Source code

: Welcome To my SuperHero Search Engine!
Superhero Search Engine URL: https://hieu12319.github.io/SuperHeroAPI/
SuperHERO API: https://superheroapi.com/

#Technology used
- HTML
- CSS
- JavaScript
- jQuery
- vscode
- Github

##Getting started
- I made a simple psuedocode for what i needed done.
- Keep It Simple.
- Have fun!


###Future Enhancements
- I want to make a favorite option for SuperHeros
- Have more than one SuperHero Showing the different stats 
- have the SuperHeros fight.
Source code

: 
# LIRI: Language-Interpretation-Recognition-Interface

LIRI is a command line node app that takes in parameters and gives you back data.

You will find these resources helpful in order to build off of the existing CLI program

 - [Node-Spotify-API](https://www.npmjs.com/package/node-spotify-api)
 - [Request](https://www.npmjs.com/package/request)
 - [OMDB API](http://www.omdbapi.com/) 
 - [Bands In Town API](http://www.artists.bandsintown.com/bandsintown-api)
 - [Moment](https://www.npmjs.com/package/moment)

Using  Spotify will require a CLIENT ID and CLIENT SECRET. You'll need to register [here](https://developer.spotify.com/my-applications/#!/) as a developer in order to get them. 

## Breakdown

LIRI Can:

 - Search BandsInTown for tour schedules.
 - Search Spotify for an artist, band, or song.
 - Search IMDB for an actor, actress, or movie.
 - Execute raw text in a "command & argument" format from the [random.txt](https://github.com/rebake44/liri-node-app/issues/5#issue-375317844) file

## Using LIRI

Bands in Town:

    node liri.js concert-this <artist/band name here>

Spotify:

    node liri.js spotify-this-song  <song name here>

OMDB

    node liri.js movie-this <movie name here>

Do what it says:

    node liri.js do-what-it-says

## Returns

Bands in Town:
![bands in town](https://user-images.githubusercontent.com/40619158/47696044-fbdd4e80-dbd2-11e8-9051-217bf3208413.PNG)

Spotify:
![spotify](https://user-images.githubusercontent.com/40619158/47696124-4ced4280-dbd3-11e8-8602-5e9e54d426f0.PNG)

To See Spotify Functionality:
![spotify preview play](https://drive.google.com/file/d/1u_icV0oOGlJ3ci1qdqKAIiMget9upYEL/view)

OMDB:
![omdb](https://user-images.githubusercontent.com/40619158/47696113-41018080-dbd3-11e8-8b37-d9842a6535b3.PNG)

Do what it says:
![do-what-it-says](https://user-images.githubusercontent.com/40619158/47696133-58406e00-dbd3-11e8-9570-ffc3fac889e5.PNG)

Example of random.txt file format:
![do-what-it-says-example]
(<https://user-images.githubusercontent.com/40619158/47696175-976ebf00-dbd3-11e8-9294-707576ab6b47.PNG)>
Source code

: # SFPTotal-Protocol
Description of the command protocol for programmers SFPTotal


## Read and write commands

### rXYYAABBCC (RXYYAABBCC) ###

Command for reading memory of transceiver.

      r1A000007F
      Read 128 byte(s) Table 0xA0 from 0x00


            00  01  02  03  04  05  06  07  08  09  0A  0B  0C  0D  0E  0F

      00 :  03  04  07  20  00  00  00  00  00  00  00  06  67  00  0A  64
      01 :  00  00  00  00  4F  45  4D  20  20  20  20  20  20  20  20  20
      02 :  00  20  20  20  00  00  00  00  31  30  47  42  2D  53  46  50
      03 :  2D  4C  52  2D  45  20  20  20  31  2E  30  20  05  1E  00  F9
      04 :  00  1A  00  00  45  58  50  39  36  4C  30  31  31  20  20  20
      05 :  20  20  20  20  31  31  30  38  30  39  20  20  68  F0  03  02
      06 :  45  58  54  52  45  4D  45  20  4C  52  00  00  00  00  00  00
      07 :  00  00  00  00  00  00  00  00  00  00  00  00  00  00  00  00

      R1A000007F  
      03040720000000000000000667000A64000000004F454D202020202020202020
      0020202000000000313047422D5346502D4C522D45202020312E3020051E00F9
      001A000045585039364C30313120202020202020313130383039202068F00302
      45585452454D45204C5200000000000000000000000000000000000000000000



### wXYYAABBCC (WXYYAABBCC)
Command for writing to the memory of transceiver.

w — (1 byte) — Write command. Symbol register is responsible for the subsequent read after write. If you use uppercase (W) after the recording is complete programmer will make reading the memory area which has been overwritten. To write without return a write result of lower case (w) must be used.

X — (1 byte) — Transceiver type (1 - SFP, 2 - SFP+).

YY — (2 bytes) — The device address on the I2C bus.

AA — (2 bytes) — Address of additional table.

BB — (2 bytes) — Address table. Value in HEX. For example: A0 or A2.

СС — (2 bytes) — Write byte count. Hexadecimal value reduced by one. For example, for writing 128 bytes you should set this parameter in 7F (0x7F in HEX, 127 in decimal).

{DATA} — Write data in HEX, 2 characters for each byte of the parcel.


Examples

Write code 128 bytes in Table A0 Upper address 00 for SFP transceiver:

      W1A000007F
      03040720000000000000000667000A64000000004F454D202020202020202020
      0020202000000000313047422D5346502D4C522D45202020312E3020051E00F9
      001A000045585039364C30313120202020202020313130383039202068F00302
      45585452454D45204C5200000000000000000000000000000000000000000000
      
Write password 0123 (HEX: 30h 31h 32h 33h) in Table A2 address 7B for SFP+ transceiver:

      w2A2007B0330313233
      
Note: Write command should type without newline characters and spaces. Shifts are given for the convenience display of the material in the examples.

*TASK PROMPT*
Starting at the line above that contains "- [Moment](https://www.npmjs.com/package/moment)", repeat each line exactly up to and including the line that contains "node liri.js concert-this", and stop there.

*ANSWER TO THE EXERCISE*
 - [Moment](https://www.npmjs.com/package/moment)

Using  Spotify will require a CLIENT ID and CLIENT SECRET. You'll need to register [here](https://developer.spotify.com/my-applications/#!/) as a developer in order to get them. 

## Breakdown

LIRI Can:

 - Search BandsInTown for tour schedules.
 - Search Spotify for an artist, band, or song.
 - Search IMDB for an actor, actress, or movie.
 - Execute raw text in a "command & argument" format from the [random.txt](https://github.com/rebake44/liri-node-app/issues/5#issue-375317844) file

## Using LIRI

Bands in Town:

    node liri.js concert-this <artist/band name here>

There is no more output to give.